WHAT THE TASK ASKS: Filter the entries below down to the lines that hold "Anzahl".
*** Block opens ***
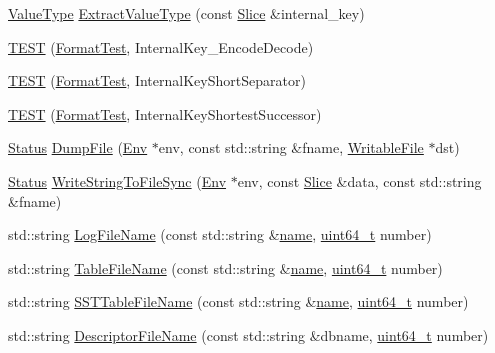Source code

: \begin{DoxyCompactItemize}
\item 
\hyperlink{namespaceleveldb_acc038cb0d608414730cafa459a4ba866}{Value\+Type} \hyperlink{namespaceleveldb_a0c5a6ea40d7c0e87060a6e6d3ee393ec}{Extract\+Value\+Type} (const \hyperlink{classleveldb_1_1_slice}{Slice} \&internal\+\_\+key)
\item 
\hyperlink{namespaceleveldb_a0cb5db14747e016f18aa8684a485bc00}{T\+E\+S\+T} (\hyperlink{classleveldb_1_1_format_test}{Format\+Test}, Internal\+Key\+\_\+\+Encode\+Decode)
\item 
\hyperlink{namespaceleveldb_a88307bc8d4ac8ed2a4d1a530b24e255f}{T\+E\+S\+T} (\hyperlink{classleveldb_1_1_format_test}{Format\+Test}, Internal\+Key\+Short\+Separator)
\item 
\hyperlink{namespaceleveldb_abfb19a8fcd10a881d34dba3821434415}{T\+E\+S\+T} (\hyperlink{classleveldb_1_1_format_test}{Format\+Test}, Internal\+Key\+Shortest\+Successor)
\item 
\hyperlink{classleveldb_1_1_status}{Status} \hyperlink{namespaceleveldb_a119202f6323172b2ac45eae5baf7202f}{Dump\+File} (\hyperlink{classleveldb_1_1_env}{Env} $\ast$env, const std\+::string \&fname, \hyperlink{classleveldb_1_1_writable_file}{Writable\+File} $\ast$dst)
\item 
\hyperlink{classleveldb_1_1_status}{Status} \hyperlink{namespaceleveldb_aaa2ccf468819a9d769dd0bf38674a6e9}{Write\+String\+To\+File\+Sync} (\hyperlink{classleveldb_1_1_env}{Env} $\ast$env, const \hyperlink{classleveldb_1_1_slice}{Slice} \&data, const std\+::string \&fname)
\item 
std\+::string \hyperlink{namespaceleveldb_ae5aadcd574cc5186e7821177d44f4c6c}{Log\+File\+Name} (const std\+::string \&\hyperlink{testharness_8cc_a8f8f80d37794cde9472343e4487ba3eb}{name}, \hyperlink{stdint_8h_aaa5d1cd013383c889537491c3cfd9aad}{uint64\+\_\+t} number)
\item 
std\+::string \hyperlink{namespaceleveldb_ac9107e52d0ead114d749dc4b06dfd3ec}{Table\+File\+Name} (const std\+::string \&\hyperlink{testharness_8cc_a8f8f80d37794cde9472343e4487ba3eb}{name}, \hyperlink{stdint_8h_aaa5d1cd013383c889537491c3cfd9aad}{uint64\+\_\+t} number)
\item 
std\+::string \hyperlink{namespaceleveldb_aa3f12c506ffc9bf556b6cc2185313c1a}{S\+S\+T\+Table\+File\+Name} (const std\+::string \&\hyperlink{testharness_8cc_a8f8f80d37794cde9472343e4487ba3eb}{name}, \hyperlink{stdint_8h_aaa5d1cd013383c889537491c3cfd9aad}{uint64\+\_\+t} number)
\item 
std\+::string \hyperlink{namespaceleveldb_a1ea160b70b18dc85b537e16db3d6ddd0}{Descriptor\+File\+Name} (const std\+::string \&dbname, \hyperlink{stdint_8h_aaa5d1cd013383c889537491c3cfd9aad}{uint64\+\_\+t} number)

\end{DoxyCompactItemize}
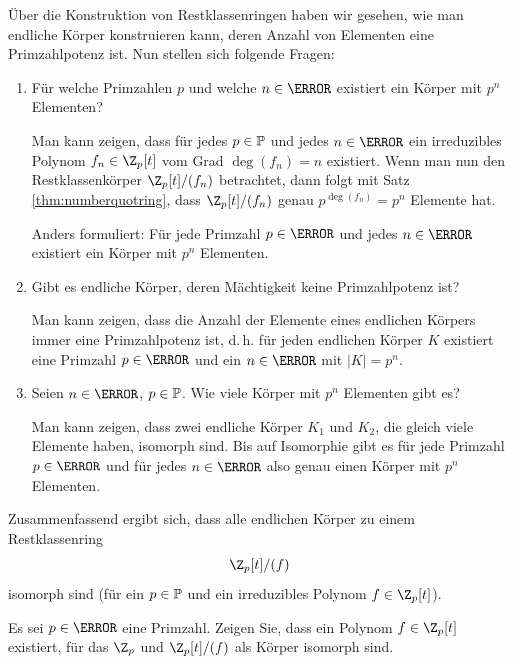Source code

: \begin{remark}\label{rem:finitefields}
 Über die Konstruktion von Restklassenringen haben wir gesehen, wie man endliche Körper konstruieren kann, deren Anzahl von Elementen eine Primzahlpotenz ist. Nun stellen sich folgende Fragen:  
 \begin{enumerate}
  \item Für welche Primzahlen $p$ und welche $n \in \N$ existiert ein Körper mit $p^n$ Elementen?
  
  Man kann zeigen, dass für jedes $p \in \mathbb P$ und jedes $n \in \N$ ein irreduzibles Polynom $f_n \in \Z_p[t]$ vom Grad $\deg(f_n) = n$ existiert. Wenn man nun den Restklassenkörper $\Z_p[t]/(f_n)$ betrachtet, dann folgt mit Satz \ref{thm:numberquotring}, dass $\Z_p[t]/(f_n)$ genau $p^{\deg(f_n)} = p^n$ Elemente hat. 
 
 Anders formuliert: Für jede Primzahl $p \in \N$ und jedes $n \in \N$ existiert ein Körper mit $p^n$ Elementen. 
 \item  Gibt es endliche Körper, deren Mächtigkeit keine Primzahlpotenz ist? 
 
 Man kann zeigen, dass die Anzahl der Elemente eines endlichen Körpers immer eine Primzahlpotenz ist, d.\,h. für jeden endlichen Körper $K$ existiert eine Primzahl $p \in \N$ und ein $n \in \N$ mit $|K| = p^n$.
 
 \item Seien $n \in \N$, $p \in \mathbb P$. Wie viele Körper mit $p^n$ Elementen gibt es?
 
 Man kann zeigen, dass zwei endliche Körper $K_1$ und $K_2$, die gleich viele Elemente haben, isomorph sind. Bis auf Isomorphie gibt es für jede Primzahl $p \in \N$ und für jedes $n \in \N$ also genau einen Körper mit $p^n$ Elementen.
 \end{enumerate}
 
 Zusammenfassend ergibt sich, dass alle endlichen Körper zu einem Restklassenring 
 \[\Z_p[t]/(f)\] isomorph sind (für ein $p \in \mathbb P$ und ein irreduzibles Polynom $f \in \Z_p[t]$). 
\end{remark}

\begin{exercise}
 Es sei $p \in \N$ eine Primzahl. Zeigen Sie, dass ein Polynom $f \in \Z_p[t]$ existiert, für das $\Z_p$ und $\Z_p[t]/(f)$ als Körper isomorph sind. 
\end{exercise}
*** Block closes ***
RESPONSE BOX:
 Über die Konstruktion von Restklassenringen haben wir gesehen, wie man endliche Körper konstruieren kann, deren Anzahl von Elementen eine Primzahlpotenz ist. Nun stellen sich folgende Fragen:  
 Man kann zeigen, dass die Anzahl der Elemente eines endlichen Körpers immer eine Primzahlpotenz ist, d.\,h. für jeden endlichen Körper $K$ existiert eine Primzahl $p \in \N$ und ein $n \in \N$ mit $|K| = p^n$.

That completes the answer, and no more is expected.